| EXERCISE INSTRUCTIONS |
Check each line of the data for "bounded", and copy the ones that have it.

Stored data
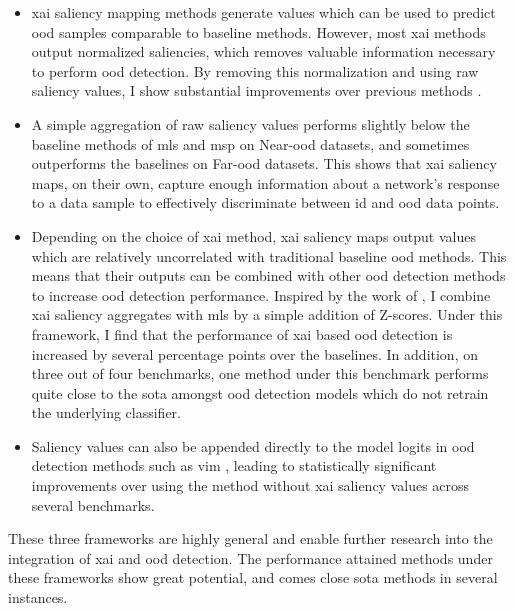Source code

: \documentclass[UKenglish]{uiomasterthesis} %
\theoremstyle{definition}
\begin{document}
\begin{itemize}
    \item \ac{xai} saliency mapping methods generate values which can be used to predict \ac{ood} samples comparable to baseline methods. However, most \ac{xai} methods output normalized saliencies, which removes valuable information necessary to perform \ac{ood} detection. By removing this normalization and using raw saliency values, I show substantial improvements over previous methods \cite{martinez}.
    \item A simple aggregation of raw saliency values performs slightly below the baseline methods of \ac{mls} and \ac{msp} on Near-\ac{ood} datasets, and sometimes outperforms the baselines on Far-\ac{ood} datasets. This shows that \ac{xai} saliency maps, on their own, capture enough information about a network's response to a data sample to effectively discriminate between \ac{id} and \ac{ood} data points.%
    \item Depending on the choice of \ac{xai} method, \ac{xai} saliency maps output values which are relatively uncorrelated with traditional baseline \ac{ood} methods. This means that their outputs can be combined with other \ac{ood} detection methods to increase \ac{ood} detection performance. Inspired by the work of \cite{combood}, I combine \ac{xai} saliency aggregates with \ac{mls} by a simple addition of Z-scores. Under this framework, I find that the performance of \ac{xai} based \ac{ood} detection is increased by several percentage points over the baselines. In addition, on three out of four benchmarks, one method under this benchmark performs quite close to the \ac{sota} amongst \ac{ood} detection models which do not retrain the underlying classifier.
    \item Saliency values can also be appended directly to the model logits in \ac{ood} detection methods such as \ac{vim} \cite{vim}, leading to statistically significant improvements over using the method without \ac{xai} saliency values across several benchmarks.
\end{itemize}

These three frameworks are highly general and enable further research into the integration of \ac{xai} and \ac{ood} detection. The performance attained methods under these frameworks show great potential, and comes close \ac{sota} methods in several instances.
\end{document}
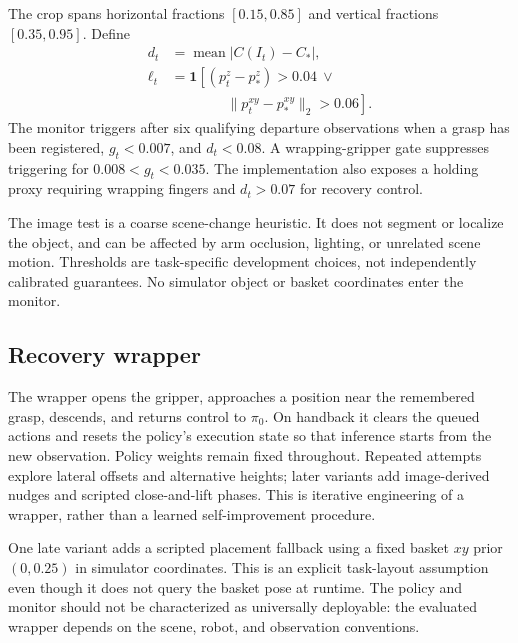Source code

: \documentclass[10pt,twocolumn]{article}
\begin{document}
The crop spans horizontal fractions $[0.15,0.85]$ and vertical fractions $[0.35,0.95]$. Define
\begin{align}
 d_t &= \operatorname{mean}|C(I_t)-C_*|,\\
 \ell_t &= \mathbf{1}\left[(p_t^z-p_*^z)>0.04\ \lor\right.\nonumber\\[-4pt]
 &\hspace{48pt}\left.\|p_t^{xy}-p_*^{xy}\|_2>0.06\right].
\end{align}
The monitor triggers after six qualifying departure observations when a grasp has been registered, $g_t<0.007$, and $d_t<0.08$. A wrapping-gripper gate suppresses triggering for $0.008<g_t<0.035$. The implementation also exposes a holding proxy requiring wrapping fingers and $d_t>0.07$ for recovery control.

The image test is a coarse scene-change heuristic. It does not segment or localize the object, and can be affected by arm occlusion, lighting, or unrelated scene motion. Thresholds are task-specific development choices, not independently calibrated guarantees. No simulator object or basket coordinates enter the monitor.

\subsection{Recovery wrapper}
The wrapper opens the gripper, approaches a position near the remembered grasp, descends, and returns control to $\pi_0$. On handback it clears the queued actions and resets the policy's execution state so that inference starts from the new observation. Policy weights remain fixed throughout. Repeated attempts explore lateral offsets and alternative heights; later variants add image-derived nudges and scripted close-and-lift phases. This is iterative engineering of a wrapper, rather than a learned self-improvement procedure.

One late variant adds a scripted placement fallback using a fixed basket $xy$ prior $(0,0.25)$ in simulator coordinates. This is an explicit task-layout assumption even though it does not query the basket pose at runtime. The policy and monitor should not be characterized as universally deployable: the evaluated wrapper depends on the scene, robot, and observation conventions.
\end{document}
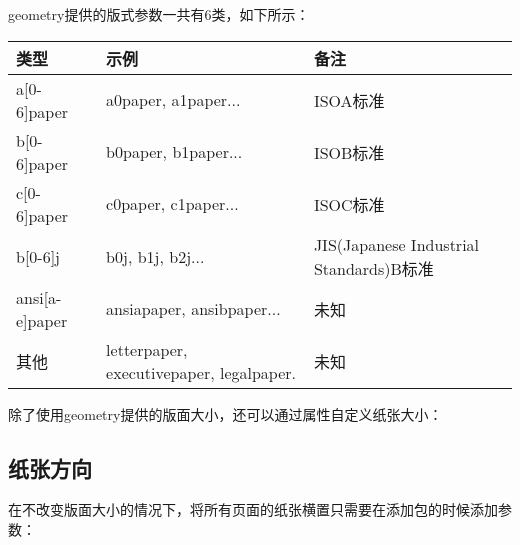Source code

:     geometry提供的版式参数一共有6类，如下所示：
    \begin{center}
        \setlength\tablewidth{\dimexpr (\textwidth -6\tabcolsep)}
        \begin{table}[H]
            \begin{tabular}{|p{0.33\tablewidth}<{\centering}|p{0.33\tablewidth}<{\centering}|p{0.33\tablewidth}<{\centering}|}
                \hline
                类型&示例&备注\\
                \hline
                a[0-6]paper&a0paper, a1paper...&ISOA标准\\
                \hline
                b[0-6]paper&b0paper, b1paper...&ISOB标准\\
                \hline
                c[0-6]paper&c0paper, c1paper...&ISOC标准\\
                \hline
                b[0-6]j&b0j, b1j, b2j...&JIS(Japanese Industrial Standards)B标准\\
                \hline
                ansi[a-e]paper&ansiapaper, ansibpaper...&未知\\
                \hline
                其他&letterpaper, executivepaper, legalpaper.&未知\\
                \hline
            \end{tabular}
        \end{table}
    \end{center}
    
    除了使用geometry提供的版面大小，还可以通过属性自定义纸张大小：
    \begin{texcode}
        \usepackage[papersize={20cm, 15cm}]{geometry}%
    \end{texcode}

    \subsection{纸张方向}
    在不改变版面大小的情况下，将所有页面的纸张横置只需要在添加包的时候添加参数：
    \begin{texcode}
        \usepackage[landscape]{geometry}    
    \end{texcode}

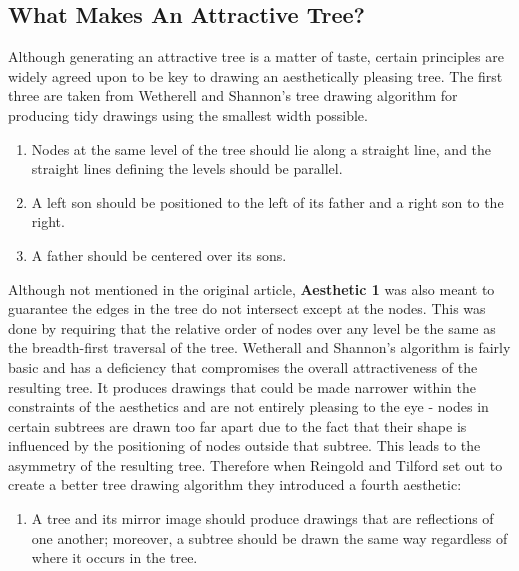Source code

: \documentclass{report}
\begin{document}
\subsection{What Makes An Attractive Tree?}

Although generating an attractive tree is a matter of taste, certain principles are widely agreed upon to be key to drawing an aesthetically pleasing tree. The first three are taken from Wetherell and Shannon's tree drawing algorithm for producing tidy drawings using the smallest width possible\cite{tidierdrawingsws}.

\begin{enumerate}[leftmargin=*, align=left, label=\bfseries Aesthetic \arabic*:]
\item Nodes at the same level of the tree should lie along a straight line, and the straight lines defining the levels should be parallel. 

\item A left son should be positioned to the left of its father and a right son to the right.

\item A father should be centered over its sons.
\end{enumerate}

Although not mentioned in the original article, \textbf{Aesthetic 1} was also meant to guarantee the edges in the tree do not intersect except at the nodes. This was done by requiring that the relative order of nodes over any level be the same as the breadth-first traversal of the tree. Wetherall and Shannon's algorithm is fairly basic and has a deficiency that compromises the overall attractiveness of the resulting tree. It produces drawings that could be made narrower within the constraints of the aesthetics and are not entirely pleasing to the eye - nodes in certain subtrees are drawn too far apart due to the fact that their shape is influenced by the positioning of nodes outside that subtree. This leads to the asymmetry of the resulting tree. Therefore when Reingold and Tilford\cite{tidierdrawingsrt} set out to create a better tree drawing algorithm they introduced a fourth aesthetic:

\begin{enumerate}[leftmargin=*, align=left, label=\bfseries Aesthetic {4}:]
\item A tree and its mirror image should produce drawings that are reflections of one another; moreover, a subtree should be drawn the same way regardless of where it occurs in the tree.
\end{enumerate}
\end{document}
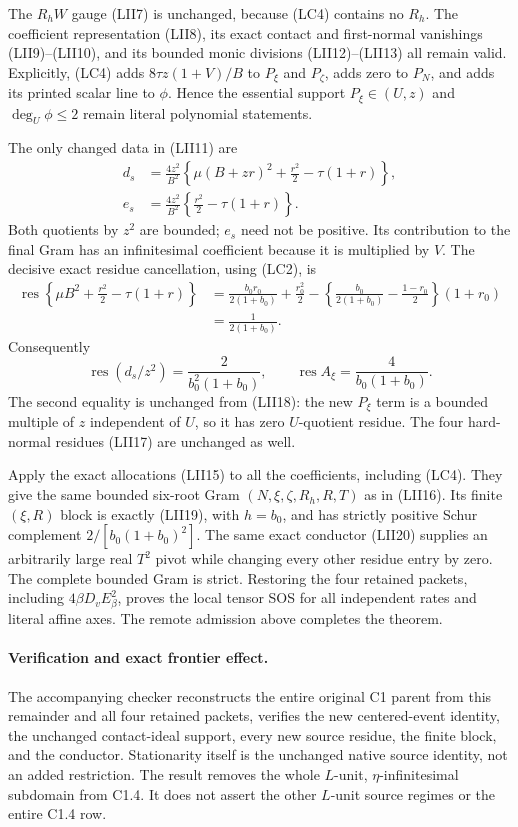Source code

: The $R_hW$ gauge (LII7) is unchanged, because (LC4) contains no
$R_h$.  The coefficient representation (LII8), its exact contact
and first-normal vanishings (LII9)--(LII10), and its bounded monic
divisions (LII12)--(LII13) all remain valid.  Explicitly, (LC4)
adds $8\tau z(1+V)/B$ to $P_\xi$ and $P_\zeta$, adds zero to
$P_N$, and adds its printed scalar line to $\phi$.  Hence the
essential support $P_\xi\in(U,z)$ and $\deg_U\phi\le2$ remain
literal polynomial statements.

The only changed data in (LII11) are
\[
\begin{split}
 d_s&=\frac{4z^2}{B^2}
   \left\{\mu(B+zr)^2+\frac{r^2}{2}-\tau(1+r)\right\},\\
 e_s&=\frac{4z^2}{B^2}
   \left\{\frac{r^2}{2}-\tau(1+r)\right\}.
\end{split}                                             \tag{LC5}
\]
Both quotients by $z^2$ are bounded; $e_s$ need not be positive.
Its contribution to the final Gram has an infinitesimal coefficient
because it is multiplied by $V$.  The decisive exact residue
cancellation, using (LC2), is
\[
 \begin{split}
 \operatorname{res}\left\{
 \mu B^2+\frac{r^2}{2}-\tau(1+r)\right\}
 &=\frac{b_0r_0}{2(1+b_0)}+\frac{r_0^2}{2}
 -\left\{\frac{b_0}{2(1+b_0)}-\frac{1-r_0}{2}\right\}(1+r_0)\\
 &=\frac1{2(1+b_0)}.
 \end{split}                                             \tag{LC6}
\]
Consequently
\[
 \operatorname{res}(d_s/z^2)=\frac2{b_0^2(1+b_0)},\qquad
 \operatorname{res}A_\xi=\frac4{b_0(1+b_0)}.              \tag{LC7}
\]
The second equality is unchanged from (LII18): the new $P_\xi$
term is a bounded multiple of $z$ independent of $U$, so it has
zero $U$-quotient residue.  The four hard-normal residues (LII17)
are unchanged as well.

Apply the exact allocations (LII15) to all the coefficients,
including (LC4).  They give the same bounded six-root Gram
$(N,\xi,\zeta,R_h,R,T)$ as in (LII16).  Its finite $(\xi,R)$
block is exactly (LII19), with $h=b_0$, and has strictly positive
Schur complement $2/[b_0(1+b_0)^2]$.  The same exact conductor
(LII20) supplies an arbitrarily large real $T^2$ pivot while
changing every other residue entry by zero.  The complete bounded
Gram is strict.  Restoring the four retained packets, including
$4\beta D_vE_\beta^2$, proves the local tensor SOS for all
independent rates and literal affine axes.  The remote admission
above completes the theorem.

\paragraph{Verification and exact frontier effect.}
The accompanying checker reconstructs the entire original C1 parent
from this remainder and all four retained packets, verifies the new
centered-event identity, the unchanged contact-ideal support, every
new source residue, the finite block, and the conductor.  Stationarity
itself is the unchanged native source identity, not an added
restriction.  The result removes the whole $L$-unit, $\eta$-infinitesimal
subdomain from C1.4.  It does not assert the other $L$-unit source
regimes or the entire C1.4 row.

| RESULT OF THE EXERCISE |
and first-normal vanishings (LII9)--(LII10), and its bounded monic
Both quotients by $z^2$ are bounded; $e_s$ need not be positive.
term is a bounded multiple of $z$ independent of $U$, so it has
including (LC4).  They give the same bounded six-root Gram
changing every other residue entry by zero.  The complete bounded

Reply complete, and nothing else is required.